Date: Mon, 18 Aug 2014 13:39:02 +0300
From: George Mpouras <gravitalsun@hotmail.foo>
Subject: Re: Sorting Keys in Tie::IxHash::Easy
Message-Id: <lssl34$28l9$1@news.ntua.gr>

 ...  more compact ...


sub walk
{
my %Handler;
%Handler = (
SCALAR => sub { $Handler{WALKER}->(${$_[0]}, $_[1], @{$_[2]} )},
ARRAY  => sub { $Handler{WALKER}->($_, $_[1], @{$_[2]}) for @{$_[0]} },
HASH   => sub { $Handler{WALKER}->($_[0]->{$_}, $_[1], @{$_[2]}, $_) for 
sort keys %{$_[0]} },
''     => sub { $_[1]->($_[0], @{$_[2]}) },
WALKER => sub { my $data = shift; $Handler{ref $data}->($data, shift, 
\@_) } );
$Handler{WALKER}->(@_)
}



------------------------------

Date: Mon, 18 Aug 2014 13:00:15 +0100
From: Rainer Weikusat <rweikusat@mobileactivedefense.com>
Subject: Re: Sorting Keys in Tie::IxHash::Easy
Message-Id: <87siku80ts.fsf@sable.mobileactivedefense.com>

George Mpouras <gravitalsun@hotmail.foo> writes:
> ...  more compact ...
>
>
> sub walk
> {
> my %Handler;
> %Handler = (
> SCALAR => sub { $Handler{WALKER}->(${$_[0]}, $_[1], @{$_[2]} )},
> ARRAY  => sub { $Handler{WALKER}->($_, $_[1], @{$_[2]}) for @{$_[0]} },
> HASH   => sub { $Handler{WALKER}->($_[0]->{$_}, $_[1], @{$_[2]}, $_)
> for sort keys %{$_[0]} },
> ''     => sub { $_[1]->($_[0], @{$_[2]}) },
> WALKER => sub { my $data = shift; $Handler{ref $data}->($data, shift,
> \@_) } );
> $Handler{WALKER}->(@_)
> }

I think you've meanwhile 'succinctly' expressed that your harbour a  strong
emotional aversion to the idea of using anything but if - elsif - else
cascaded for making conditional flow control descisions[*].

Loosely related: This re-introduces the ::RMap misfeature of venturing
beyond the actual data structure into whatever else can be reached by
dereferencing something which happens to be a reference, in this
particular case, references to scalars.
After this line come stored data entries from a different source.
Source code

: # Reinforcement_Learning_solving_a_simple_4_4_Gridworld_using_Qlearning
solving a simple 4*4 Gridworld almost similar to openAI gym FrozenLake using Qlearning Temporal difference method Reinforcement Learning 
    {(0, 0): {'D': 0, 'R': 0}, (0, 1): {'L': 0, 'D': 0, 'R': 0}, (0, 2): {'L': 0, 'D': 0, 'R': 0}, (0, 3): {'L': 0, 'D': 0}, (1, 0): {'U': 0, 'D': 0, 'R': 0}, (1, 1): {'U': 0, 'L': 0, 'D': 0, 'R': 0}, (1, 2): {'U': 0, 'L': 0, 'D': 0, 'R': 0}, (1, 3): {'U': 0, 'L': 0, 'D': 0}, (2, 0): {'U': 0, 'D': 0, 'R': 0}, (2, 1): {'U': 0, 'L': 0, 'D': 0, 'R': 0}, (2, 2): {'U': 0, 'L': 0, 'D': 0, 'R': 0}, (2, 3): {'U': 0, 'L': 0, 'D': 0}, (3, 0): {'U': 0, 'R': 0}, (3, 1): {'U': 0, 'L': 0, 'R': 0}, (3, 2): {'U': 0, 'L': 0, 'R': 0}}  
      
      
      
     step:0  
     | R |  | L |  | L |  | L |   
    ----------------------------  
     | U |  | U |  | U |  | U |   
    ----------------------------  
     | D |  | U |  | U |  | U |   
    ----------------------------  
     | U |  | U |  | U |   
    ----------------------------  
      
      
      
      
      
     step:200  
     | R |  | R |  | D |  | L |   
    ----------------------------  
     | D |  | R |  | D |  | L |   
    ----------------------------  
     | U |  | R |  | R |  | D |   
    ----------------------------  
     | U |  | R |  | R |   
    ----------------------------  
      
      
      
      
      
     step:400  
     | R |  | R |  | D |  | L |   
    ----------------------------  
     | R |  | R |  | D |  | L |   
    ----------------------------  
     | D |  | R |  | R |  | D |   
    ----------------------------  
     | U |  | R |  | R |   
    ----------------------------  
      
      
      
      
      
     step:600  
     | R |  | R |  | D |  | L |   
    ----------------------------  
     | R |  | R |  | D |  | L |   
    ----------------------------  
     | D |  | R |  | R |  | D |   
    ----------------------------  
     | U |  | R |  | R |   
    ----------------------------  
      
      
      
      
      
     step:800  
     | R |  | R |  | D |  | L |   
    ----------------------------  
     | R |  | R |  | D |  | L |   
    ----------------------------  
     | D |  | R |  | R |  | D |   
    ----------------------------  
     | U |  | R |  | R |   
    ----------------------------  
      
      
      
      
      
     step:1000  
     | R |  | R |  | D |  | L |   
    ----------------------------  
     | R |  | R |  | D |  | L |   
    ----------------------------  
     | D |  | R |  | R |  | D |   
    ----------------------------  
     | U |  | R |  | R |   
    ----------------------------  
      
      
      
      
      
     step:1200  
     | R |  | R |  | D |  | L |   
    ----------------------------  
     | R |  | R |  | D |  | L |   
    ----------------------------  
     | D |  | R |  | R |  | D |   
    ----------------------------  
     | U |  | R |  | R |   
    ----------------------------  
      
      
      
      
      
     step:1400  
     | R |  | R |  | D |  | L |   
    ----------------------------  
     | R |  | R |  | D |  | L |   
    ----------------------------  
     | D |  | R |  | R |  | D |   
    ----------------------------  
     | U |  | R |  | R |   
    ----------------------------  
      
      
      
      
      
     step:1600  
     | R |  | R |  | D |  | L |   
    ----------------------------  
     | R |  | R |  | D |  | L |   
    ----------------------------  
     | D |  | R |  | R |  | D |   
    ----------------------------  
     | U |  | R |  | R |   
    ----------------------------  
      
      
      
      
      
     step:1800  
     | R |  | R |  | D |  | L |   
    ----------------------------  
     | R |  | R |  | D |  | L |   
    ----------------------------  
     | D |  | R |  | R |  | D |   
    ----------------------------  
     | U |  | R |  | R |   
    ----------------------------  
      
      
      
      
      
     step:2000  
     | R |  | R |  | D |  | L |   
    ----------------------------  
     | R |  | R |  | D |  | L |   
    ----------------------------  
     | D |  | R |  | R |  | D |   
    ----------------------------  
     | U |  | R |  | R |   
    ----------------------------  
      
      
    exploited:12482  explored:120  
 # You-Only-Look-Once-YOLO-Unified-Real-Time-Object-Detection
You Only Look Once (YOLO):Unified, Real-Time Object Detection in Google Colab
In Perl, complex data structures
have to be built by storing references to anonymous container objects in
other container objects, hence it is reasonable (though possibly
undesired, that's why my original example restricted itself to
traversing 'hashes of hashes) to assume that a reference to an array
found in a hash belongs to the same compound object the hash also
belongs to. But this is not true for references to scalars because the
scalar value could be stored directly in the container if it was
supposed to be a part of it. Consequently, it should not be treated as
if it was one (except when the purpose is inspection aka 'code to help
with debugging').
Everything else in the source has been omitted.